Open kirk-marple opened 1 year ago
Thanks for the feedback, we are actively working on this feature but have no ETA at this time.
Excellent. We are also interested in the same.
This seems like a really key problem to solve - how many real world documents are small enough that you would be able to include them directly in a prompt? Carving up a document (on ingestion or indexing) such that it is possible to find and retrieve just the relevant portions in a prompt seems like a blocking requirement. Wonder how others are solving this problem with Cognitive search?

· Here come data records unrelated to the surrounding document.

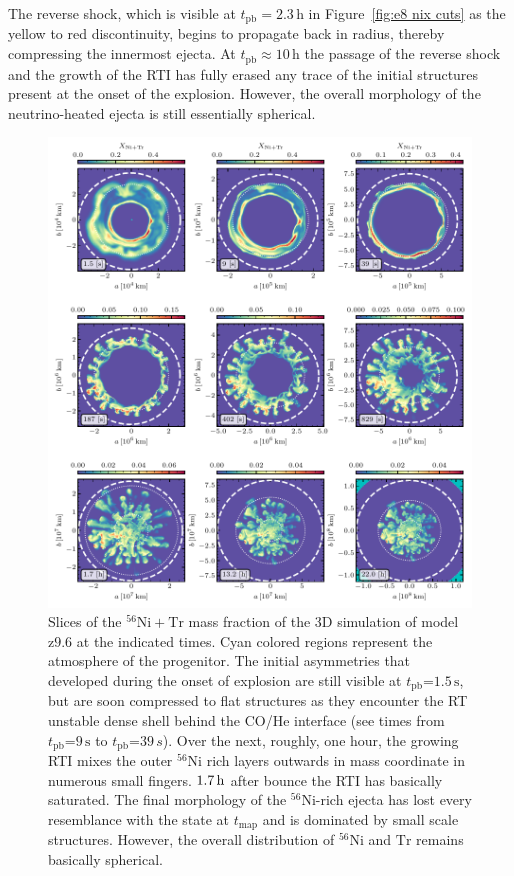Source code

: \documentclass[fleqn,usenatbib]{mnras}
\newcommand{\tpb}{\ensuremath{t_{\text{pb}}}}
\newcommand{\nickel}{\ensuremath{\mathrm{^{56}Ni}}\xspace}
\newcommand{\tracer}{\ensuremath{\mathrm{Tr}}\xspace}
\newcommand{\s}{\ensuremath{\text{s}}}
\newcommand{\znine}{\ensuremath{\mathrm{z9.6}}\xspace}
\begin{document}
The reverse shock, which is visible at $\tpb=2.3\,\text{h}$ in 
Figure~\ref{fig:e8 nix cuts} as the yellow to red discontinuity, 
begins to propagate back in radius, thereby 
compressing the innermost ejecta.
At $\tpb\mathrm{\approx }10\,\text{h}$ the passage of the reverse shock and 
the growth of the RTI has fully erased any trace of the initial structures 
present at the onset of the explosion. 
However, the overall morphology of the neutrino-heated ejecta is still essentially spherical.

\begin{figure}%
 \centering
 \includegraphics[width=\textwidth,trim=0cm 0.0cm 0cm 0cm,clip]{pic/z9_3d_3x3_NiX.pdf}
 \caption{Slices of the $\nickel+\tracer$ mass fraction of the 3D simulation of model
        \znine at the indicated times.  Cyan colored regions represent the atmosphere of the progenitor. 
   The initial asymmetries that developed during the onset of explosion are still visible at $\tpb\mathord{=}1.5\,\s$,
   but are soon compressed to flat structures as they encounter the RT unstable dense shell behind the CO/He interface
   (see times from $\tpb\mathord{=}9\,\s$ to $\tpb\mathord{=}39\,s$). 
   Over the next, roughly, one hour, the growing RTI mixes the outer \nickel rich layers outwards in mass coordinate in numerous 
   small fingers.
   $1.7\,\rm h$ after bounce the RTI has basically saturated. The final morphology of the \nickel-rich ejecta has lost every
   resemblance with the state at $t_{\mathrm{map}}$ and is dominated by small scale structures. However, the overall 
   distribution of \nickel and \tracer remains basically spherical.
 }
 \label{fig:z9 nix cuts}
\end{figure}%
\end{document}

Related to this, found these two fields in an index created by the Custom Answering service. My plan was to use embeddings and build a similar QnA service as suggested in a lot of Microsoft slides, but seeing those, I'm wondering if the pattern is being implemented on the Custom Answering service.
Any news? Seems like a quite simple use case
For our use case, we are ingesting long documents and audio transcripts. The amount of text we're starting with exceeds the 8K limit of the Ada embedding model.
So we need to create multiple embeddings from each piece of content.
Since we can only store one vector per search document, I had to come up with a hacky solution to store 'n' search documents per content. (Basically one parent search document, and 'n' child search documents, n == # of chunks).
If the Cog Search index could support a collection of complex types, each which included a vector, it would make this scenario much cleaner for these use cases.
Currently, it errors with "Only a top-level field of the index can be a vector field."